- EXERCISE OBJECTIVE -
Reproduce only the lines from the one containing "2017. Metod analiza" through the end of the data, exactly as they stand.

Records drawn from a dataset:

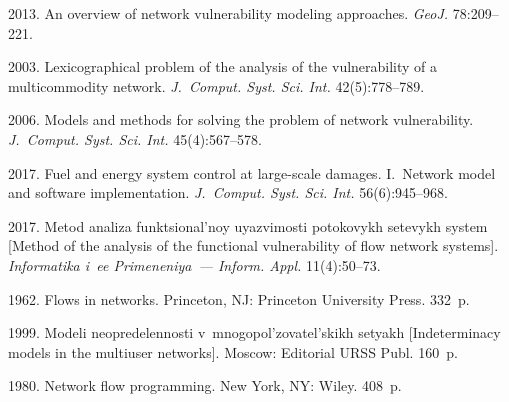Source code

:   \begin{multicols}{2}

\renewcommand{\bibname}{\protect\rmfamily References}

{\small\frenchspacing
 {%
 \begin{thebibliography}{9}
 2013.  
An overview of network vulnerability modeling approaches. \textit{GeoJ.}
78:209--221.
 
 2003. Lexicographical problem of the analysis of the 
vulnerability of a multicommodity network.
\textit{J.~Comput. Syst. Sci. Int.} 42(5):778--789.   

 2006. 
Models and methods for solving the problem of network vulnerability. 
\textit{J.~Comput. Syst. Sci. Int.} 45(4):567--578.

2017. Fuel and energy system control at large-scale damages. 
I.~Network model and software implementation.  
\textit{J.~Comput. Syst. Sci. Int.} 56(6):945--968. 

2017. Metod analiza funktsional'noy uyazvimosti potokovykh setevykh system 
[Method of the analysis of the functional vulnerability of flow network systems]. 
\textit{Informatika i~ee Primeneniya~--- Inform. Appl.} 11(4):50--73.

 1962.  Flows in networks. 
Princeton, NJ: Princeton University Press. 332~p.

 1999. Modeli neopredelennosti 
v~mnogopol'zovatel'skikh setyakh [Indeterminacy models in the multiuser networks].  
Moscow: Editorial URSS Publ. 160~p.

 1980. Network flow programming. 
New York, NY: Wiley. 408~p.

\end{thebibliography}

 }
 }

\end{multicols}

\vspace*{-9pt}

- ANSWER TO THE EXERCISE -
2017. Metod analiza funktsional'noy uyazvimosti potokovykh setevykh system 
[Method of the analysis of the functional vulnerability of flow network systems]. 
\textit{Informatika i~ee Primeneniya~--- Inform. Appl.} 11(4):50--73.

 1962.  Flows in networks. 
Princeton, NJ: Princeton University Press. 332~p.

 1999. Modeli neopredelennosti 
v~mnogopol'zovatel'skikh setyakh [Indeterminacy models in the multiuser networks].  
Moscow: Editorial URSS Publ. 160~p.

 1980. Network flow programming. 
New York, NY: Wiley. 408~p.

\end{thebibliography}

 }
 }

\end{multicols}

\vspace*{-9pt}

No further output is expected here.